Cold River - Carla Neggers [25]
He immediately warmed to the topic. “Cell-phone service is spotty up here,” he said. “I suppose the killer could have found a landline to use. We didn’t see anyone out here. We were in watching television when the bomb went off.”
Mrs. McBane buttoned her sweater, baggy on her thin frame. “I remember the storm the night before. We drank brandy in front of the fire and went to bed early.” She shuddered. “I’m just glad those two killers were the only ones who ended up dead. How’s your brother?”
“He’s still working at the lodge,” Hannah said. “He had a room above the shop there, but he’s moved back with Toby and me for now.”
“A.J.’s been good to him,” Mrs. McBane said.
It was just an innocent comment by a kind woman, but Hannah automatically felt herself go on the defensive and realized how on edge she was. She pushed back any irritation. “Yes, he and Lauren have both been great. Devin works hard.” She smiled again at the older couple. “I shouldn’t keep you standing here in the cold. It’s perfect weather for tea and a few goodies.”
“You’re all good to think of us,” Reverend McBane said.

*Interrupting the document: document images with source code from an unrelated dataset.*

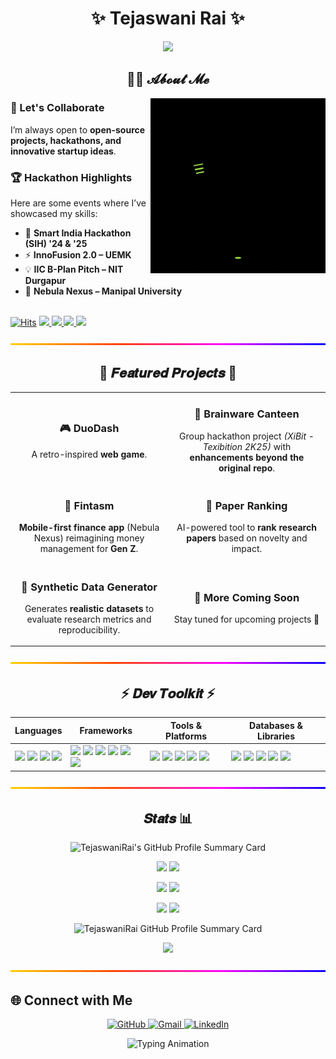 <h1 align="center">✨ Tejaswani Rai ✨</h1>

<p align="center">
  <img src="https://readme-typing-svg.demolab.com?font=Fira+Code&weight=700&size=24&pause=1000&color=FC036F&center=true&vCenter=true&width=1000&lines=Exploring+AI%2FML%2C+Full+Stack+Dev+%26+Open+Source+Contribution;CSE-AI+Undergrad+at+Brainware+University" />
</p>

<h2 align="center">👩‍🎓 𝓐𝓫𝓸𝓾𝓽 𝓜𝓮</h2>

<p align="left">
  <img align="right" src="https://github.com/TejaswaniRai/TejaswaniRai/blob/main/Coding%20Work%20From%20Home%20GIF%20by%20Alliance.gif?raw=true" width="280"/>

### 🤝 Let's Collaborate  
I’m always open to **open-source projects, hackathons, and innovative startup ideas**.  

### 🏆 Hackathon Highlights  
Here are some events where I’ve showcased my skills:  

- 🎯 **Smart India Hackathon (SIH) '24 & '25**  
- ⚡ **InnoFusion 2.0 – UEMK**  
- 💡 **IIC B-Plan Pitch – NIT Durgapur**  
- 🚀 **Nebula Nexus – Manipal University**  

</p>

      
</p>
<br clear="both"/>
<a href="https://hits.sh/hits.sh/github.com/TejaswaniRai.svg?style=for-the-badge&label=Profile%20Views&color=blueviolet)](https://hits.sh/github.com/TejaswaniRai/)/"><img alt="Hits" src="https://hits.sh/hits.sh/github.com/TejaswaniRai.svg?style=for-the-badge&label=Profile%20Views&color=blueviolet)](https://hits.sh/github.com/TejaswaniRai/).svg?style=for-the-badge"/></a>
  
  <!-- Followers -->
  <a href="https://github.com/TejaswaniRai?tab=followers">
    <img src="https://img.shields.io/github/followers/TejaswaniRai?label=Followers&style=for-the-badge&color=purple" />
  </a>
  
  <!-- Stars -->
  <a href="https://github.com/TejaswaniRai?tab=stars">
    <img src="https://img.shields.io/github/stars/TejaswaniRai?label=Stars&style=for-the-badge&color=yellow" />
  </a>
  
  <!-- Pull Requests -->
  <a href="https://github.com/pulls?q=is%3Apr+author%3ATejaswaniRai">
    <img src="https://img.shields.io/badge/Pull%20Requests-Open%202-orange?style=for-the-badge" />
  </a>
  
  <!-- Awesome -->
  <img src="https://img.shields.io/badge/Awesome-Contributor-ff69b4?style=for-the-badge&logo=github" />
</p>

<p align="center">
  <img src="./animated_gradient_line.svg" width="100%" height="3" alt="animated gradient line" />
</p>


<h2 align="center">🌟 𝑭𝒆𝒂𝒕𝒖𝒓𝒆𝒅 𝑷𝒓𝒐𝒋𝒆𝒄𝒕𝒔 🌟</h2>

<table>
  <tr>
    <td align="center" width="50%">
      <h3>🎮 DuoDash</h3>
      <p>A retro-inspired <b>web game</b>.</p>
    </td>
    <td align="center" width="50%">
      <h3>🍔 Brainware Canteen</h3>
      <p>Group hackathon project <i>(XiBit - Texibition 2K25)</i> with <b>enhancements beyond the original repo</b>.</p>
    </td>
  </tr>
  <tr>
    <td align="center" width="50%">
      <h3>💸 Fintasm</h3>
      <p><b>Mobile-first finance app</b> (Nebula Nexus) reimagining money management for <b>Gen Z</b>.</p>
    </td>
    <td align="center" width="50%">
      <h3>📄 Paper Ranking</h3>
      <p>AI-powered tool to <b>rank research papers</b> based on novelty and impact.</p>
    </td>
  </tr>
  <tr>
    <td align="center" width="50%">
      <h3>🧪 Synthetic Data Generator</h3>
      <p>Generates <b>realistic datasets</b> to evaluate research metrics and reproducibility.</p>
    </td>
    <td align="center" width="50%">
      <h3>🚧 More Coming Soon</h3>
      <p>Stay tuned for upcoming projects 🚀</p>
    </td>
  </tr>
</table>



<p align="center">
  <img src="./animated_gradient_line.svg" width="100%" height="3" alt="animated gradient line" />
</p>


<h2 align="center">⚡ 𝑫𝒆𝒗 𝑻𝒐𝒐𝒍𝒌𝒊𝒕 ⚡</h2>

| Languages | Frameworks | Tools & Platforms | Databases & Libraries |
|-----------|------------|-----------------|---------------------|
| <img src="https://skillicons.dev/icons?i=python" height="100" /> <img src="https://skillicons.dev/icons?i=c" height="100" /> <img src="https://skillicons.dev/icons?i=cpp" height="100" /> <img src="https://skillicons.dev/icons?i=js" height="100" /> | <img src="https://skillicons.dev/icons?i=react" height="100" /> <img src="https://skillicons.dev/icons?i=nextjs" height="100" /> <img src="https://skillicons.dev/icons?i=tailwindcss" height="100" /> <img src="https://skillicons.dev/icons?i=figma" height="100" /> <img src="https://skillicons.dev/icons?i=nodejs" height="100" /> <img src="https://skillicons.dev/icons?i=express" height="100" /> |  <img src="https://skillicons.dev/icons?i=git" height="100" /> <img src="https://skillicons.dev/icons?i=vite" height="100" /> <img src="https://skillicons.dev/icons?i=vercel" height="100" /> <img src="https://skillicons.dev/icons?i=netlify" height="100" /> <img src="https://skillicons.dev/icons?i=vscode" height="100" /> | <img src="https://skillicons.dev/icons?i=mongodb" height="100" /> <img src="https://skillicons.dev/icons?i=mysql" height="100" /> <img src="https://skillicons.dev/icons?i=bootstrap" height="100" /> <img src="https://skillicons.dev/icons?i=html" height="100" /> <img src="https://skillicons.dev/icons?i=css" height="100" /> |



<p align="center">
  <img src="./animated_gradient_line.svg" width="100%" height="3" alt="animated gradient line" />
</p>



<h2 align="center"> 𝑺𝒕𝒂𝒕𝒔 📊</h2>

<!-- 🌟 GitHub Profile Summary Cards -->
<p align="center">
  <!-- Profile details card -->
  <img src="https://github-profile-summary-cards.vercel.app/api/cards/profile-details?username=TejaswaniRai&theme=radical" alt="TejaswaniRai's GitHub Profile Summary Card" />
</p>

<p align="center">
  <!-- Most used languages -->
  <img src="https://github-profile-summary-cards.vercel.app/api/cards/repos-per-language?username=TejaswaniRai&theme=radical" />
  <!-- Most committed languages -->
  <img src="https://github-profile-summary-cards.vercel.app/api/cards/most-commit-language?username=TejaswaniRai&theme=radical" />
</p>

<p align="center">
  <!-- Overall stats -->
  <img src="https://github-profile-summary-cards.vercel.app/api/cards/stats?username=TejaswaniRai&theme=radical" />
  <!-- Productive time card -->
  <img src="https://github-profile-summary-cards.vercel.app/api/cards/productive-time?username=TejaswaniRai&theme=radical&utcOffset=5.5" />
</p>

<p align="center">
  <!-- GitHub Stats and Top Languages side by side -->
  <img src="https://github-readme-stats.vercel.app/api?username=TejaswaniRai&show_icons=true&theme=radical" height="180"/>
  <img src="https://github-readme-streak-stats.herokuapp.com/?user=TejaswaniRai&theme=radical" />


</p>
<p align="center">
  <img src="https://github-profile-summary-cards.vercel.app/api/cards/profile-details?username=TejaswaniRai&theme=radical" alt="TejaswaniRai GitHub Profile Summary Card" />
</p>
<p align="center">
  <!-- GitHub Trophies -->
  <img src="https://github-profile-trophy.vercel.app/?username=TejaswaniRai&theme=radical&no-frame=true&no-bg=false&margin-w=10&margin-h=10&column=-1" />
</p>




<p align="center">
  <img src="./animated_gradient_line.svg" width="100%" height="3" alt="animated gradient line" />
</p>




## 🌐 Connect with Me  

<p align="center">
  <!-- GitHub -->
  <a href="https://github.com/TejaswaniRai" target="_blank">
    <img src="https://skillicons.dev/icons?i=github" width="60" alt="GitHub"/>
  </a>
  
  <!-- Gmail -->
  <a href="mailto:tejaswani394@gmail.com" target="_blank">
    <img src="https://upload.wikimedia.org/wikipedia/commons/4/4e/Gmail_Icon.png" width="60" alt="Gmail"/>
  </a>
  
  <!-- LinkedIn -->
  <a href="https://www.linkedin.com/in/tejaswani-rai/" target="_blank">
    <img src="https://skillicons.dev/icons?i=linkedin" width="60" alt="LinkedIn"/>
  </a>
</p>


<p align="center">
  <img src="https://readme-typing-svg.herokuapp.com?font=Kaushan+Script&size=28&duration=4000&pause=1000&color=F97316&center=true&vCenter=true&width=700&lines=🧡+Thanks+for+visiting!;🚀+Let's+innovate+and+create+impactful+tech!" alt="Typing Animation" />
</p>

He and his wife had done the same for other people for dozens of years. Now it was their turn to need a helping hand, which they accepted graciously, without any hint of the stubborn pride or defensiveness Hannah had to fight when people offered to help her and her brothers.
She wished them good-night and headed back down the well-sanded walk to the driveway, glancing down the road again. She only saw leafless sugar maples silhouetted against the slowly darkening sky. There was no question in her mind that Sean, A.J. and Elijah had gathered in front of the lodge’s big stone fireplace to discuss what she was up to and how they could get it out of her.
She’d never been good at lying or pretending. She’d always found she did best when she looked at life straight on.
But this was different.
Sean knew she was holding back. But she wasn’t, really. She didn’t know anything the police didn’t. She’d answered all their questions fully. They and the Camerons and their friends had all crawled through Drew’s cabin after Kyle Rigby’s assault and subsequent death. Any one of them could have wondered how and if Drew had managed to reconstruct the old foundation on his own.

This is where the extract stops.